** Records for this task follows **

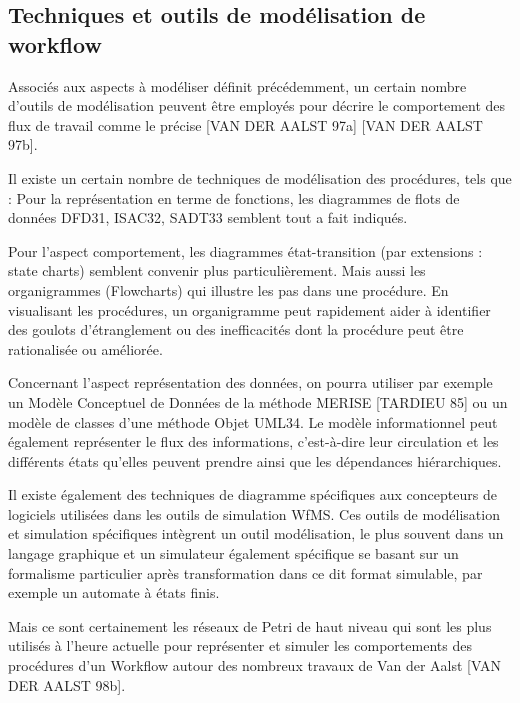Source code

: 





















\subsection{Techniques et outils de modélisation de workflow}

Associés aux aspects à modéliser définit précédemment, un certain nombre d’outils de modélisation peuvent être employés pour décrire le comportement des flux de travail comme le précise [VAN DER AALST 97a] [VAN DER AALST 97b].

Il existe un certain nombre de techniques de modélisation des procédures, tels que : Pour la représentation en terme de fonctions, les diagrammes de flots de données DFD31, ISAC32, SADT33 semblent tout a fait indiqués.  


Pour l’aspect comportement, les diagrammes état-transition (par extensions : state charts) semblent convenir plus particulièrement. Mais aussi les organigrammes (Flowcharts) qui illustre les pas dans une procédure. En visualisant les procédures, un organigramme peut rapidement aider à identifier des goulots d'étranglement ou des inefficacités dont la procédure peut être rationalisée ou améliorée. 

Concernant l’aspect représentation des données, on pourra utiliser par exemple un Modèle Conceptuel de Données de la méthode MERISE [TARDIEU 85] ou un modèle de classes d’une méthode Objet UML34. Le modèle informationnel peut également représenter le flux des informations, c’est-à-dire leur circulation et les différents états qu’elles peuvent prendre ainsi que les dépendances hiérarchiques.

Il existe également des techniques de diagramme spécifiques aux concepteurs de logiciels utilisées dans les outils de simulation WfMS. Ces outils de modélisation et simulation spécifiques intègrent un outil modélisation, le plus souvent dans un langage graphique et un simulateur également spécifique se basant sur un formalisme particulier après transformation dans ce dit format simulable, par exemple un automate à états finis. 


Mais ce sont certainement les réseaux de Petri de haut niveau qui sont les plus utilisés à l’heure actuelle pour représenter et simuler les comportements des procédures d’un Workflow autour des nombreux travaux de Van der Aalst [VAN DER AALST 98b]. 

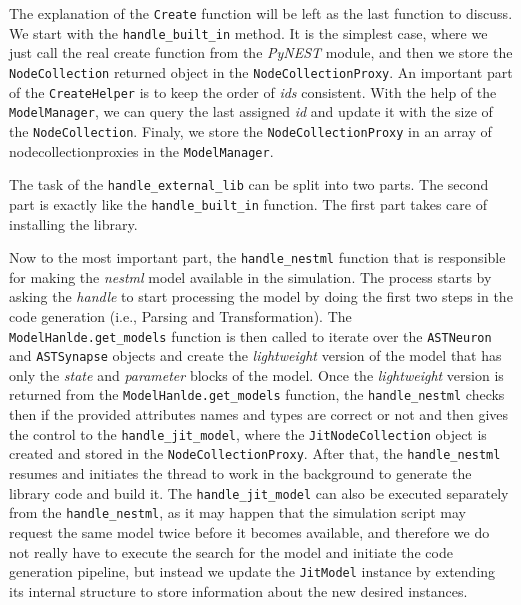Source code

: The explanation of the \texttt{Create} function will be left as the last function to discuss. We start with the \texttt{handle\_built\_in} method. It is the simplest case, where we just call the real create function from the \emph{PyNEST} module, and then we store the \texttt{NodeCollection} returned object in the \texttt{NodeCollectionProxy}. An important part of the \texttt{CreateHelper} is to keep the order of \emph{ids} consistent. With the help of the \texttt{ModelManager}, we can query the last assigned \emph{id} and update it with the size of the \texttt{NodeCollection}. Finaly, we store the \texttt{NodeCollectionProxy} in an array of nodecollectionproxies in the \texttt{ModelManager}.

The task of the \texttt{handle\_external\_lib} can be split into two parts. The second part is exactly like the \texttt{handle\_built\_in} function. The first part takes care of installing the library.

Now to the most important part, the \texttt{handle\_nestml} function that is responsible for making the \emph{nestml} model available in the simulation. The process starts by asking the \emph{handle} to start processing the model by doing the first two steps in the code generation (i.e., Parsing and Transformation). The \texttt{ModelHanlde.get\_models} function is then called to iterate over the \texttt{ASTNeuron} and \texttt{ASTSynapse} objects and create the \emph{lightweight} version of the model that has only the \emph{state} and \emph{parameter} blocks of the model. Once the \emph{lightweight} version is returned from the  \texttt{ModelHanlde.get\_models} function, the \texttt{handle\_nestml} checks then if the provided attributes names and types are correct or not and then gives the control to the \texttt{handle\_jit\_model}, where the \texttt{JitNodeCollection} object is created and stored in the \texttt{NodeCollectionProxy}. After that, the  \texttt{handle\_nestml} resumes and initiates the thread to work in the background to generate the library code and build it. The  \texttt{handle\_jit\_model} can also be executed separately from the  \texttt{handle\_nestml}, as it may happen that the simulation script may request the same model twice before it becomes available, and therefore we do not really have to execute the search for the model and initiate the code generation pipeline, but instead we update the \texttt{JitModel} instance by extending its internal structure to store information about the new desired instances.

** End of Records for this task **

» **What you need to do**: Every entry is to be reproduced word for word, and no image is carried over.

» **Result of this task**:
Source code

: 





















\subsection{Techniques et outils de modélisation de workflow}

Associés aux aspects à modéliser définit précédemment, un certain nombre d’outils de modélisation peuvent être employés pour décrire le comportement des flux de travail comme le précise [VAN DER AALST 97a] [VAN DER AALST 97b].

Il existe un certain nombre de techniques de modélisation des procédures, tels que : Pour la représentation en terme de fonctions, les diagrammes de flots de données DFD31, ISAC32, SADT33 semblent tout a fait indiqués.  


Pour l’aspect comportement, les diagrammes état-transition (par extensions : state charts) semblent convenir plus particulièrement. Mais aussi les organigrammes (Flowcharts) qui illustre les pas dans une procédure. En visualisant les procédures, un organigramme peut rapidement aider à identifier des goulots d'étranglement ou des inefficacités dont la procédure peut être rationalisée ou améliorée. 

Concernant l’aspect représentation des données, on pourra utiliser par exemple un Modèle Conceptuel de Données de la méthode MERISE [TARDIEU 85] ou un modèle de classes d’une méthode Objet UML34. Le modèle informationnel peut également représenter le flux des informations, c’est-à-dire leur circulation et les différents états qu’elles peuvent prendre ainsi que les dépendances hiérarchiques.

Il existe également des techniques de diagramme spécifiques aux concepteurs de logiciels utilisées dans les outils de simulation WfMS. Ces outils de modélisation et simulation spécifiques intègrent un outil modélisation, le plus souvent dans un langage graphique et un simulateur également spécifique se basant sur un formalisme particulier après transformation dans ce dit format simulable, par exemple un automate à états finis. 


Mais ce sont certainement les réseaux de Petri de haut niveau qui sont les plus utilisés à l’heure actuelle pour représenter et simuler les comportements des procédures d’un Workflow autour des nombreux travaux de Van der Aalst [VAN DER AALST 98b]. 

Source code

: The explanation of the \texttt{Create} function will be left as the last function to discuss. We start with the \texttt{handle\_built\_in} method. It is the simplest case, where we just call the real create function from the \emph{PyNEST} module, and then we store the \texttt{NodeCollection} returned object in the \texttt{NodeCollectionProxy}. An important part of the \texttt{CreateHelper} is to keep the order of \emph{ids} consistent. With the help of the \texttt{ModelManager}, we can query the last assigned \emph{id} and update it with the size of the \texttt{NodeCollection}. Finaly, we store the \texttt{NodeCollectionProxy} in an array of nodecollectionproxies in the \texttt{ModelManager}.

The task of the \texttt{handle\_external\_lib} can be split into two parts. The second part is exactly like the \texttt{handle\_built\_in} function. The first part takes care of installing the library.

Now to the most important part, the \texttt{handle\_nestml} function that is responsible for making the \emph{nestml} model available in the simulation. The process starts by asking the \emph{handle} to start processing the model by doing the first two steps in the code generation (i.e., Parsing and Transformation). The \texttt{ModelHanlde.get\_models} function is then called to iterate over the \texttt{ASTNeuron} and \texttt{ASTSynapse} objects and create the \emph{lightweight} version of the model that has only the \emph{state} and \emph{parameter} blocks of the model. Once the \emph{lightweight} version is returned from the  \texttt{ModelHanlde.get\_models} function, the \texttt{handle\_nestml} checks then if the provided attributes names and types are correct or not and then gives the control to the \texttt{handle\_jit\_model}, where the \texttt{JitNodeCollection} object is created and stored in the \texttt{NodeCollectionProxy}. After that, the  \texttt{handle\_nestml} resumes and initiates the thread to work in the background to generate the library code and build it. The  \texttt{handle\_jit\_model} can also be executed separately from the  \texttt{handle\_nestml}, as it may happen that the simulation script may request the same model twice before it becomes available, and therefore we do not really have to execute the search for the model and initiate the code generation pipeline, but instead we update the \texttt{JitModel} instance by extending its internal structure to store information about the new desired instances.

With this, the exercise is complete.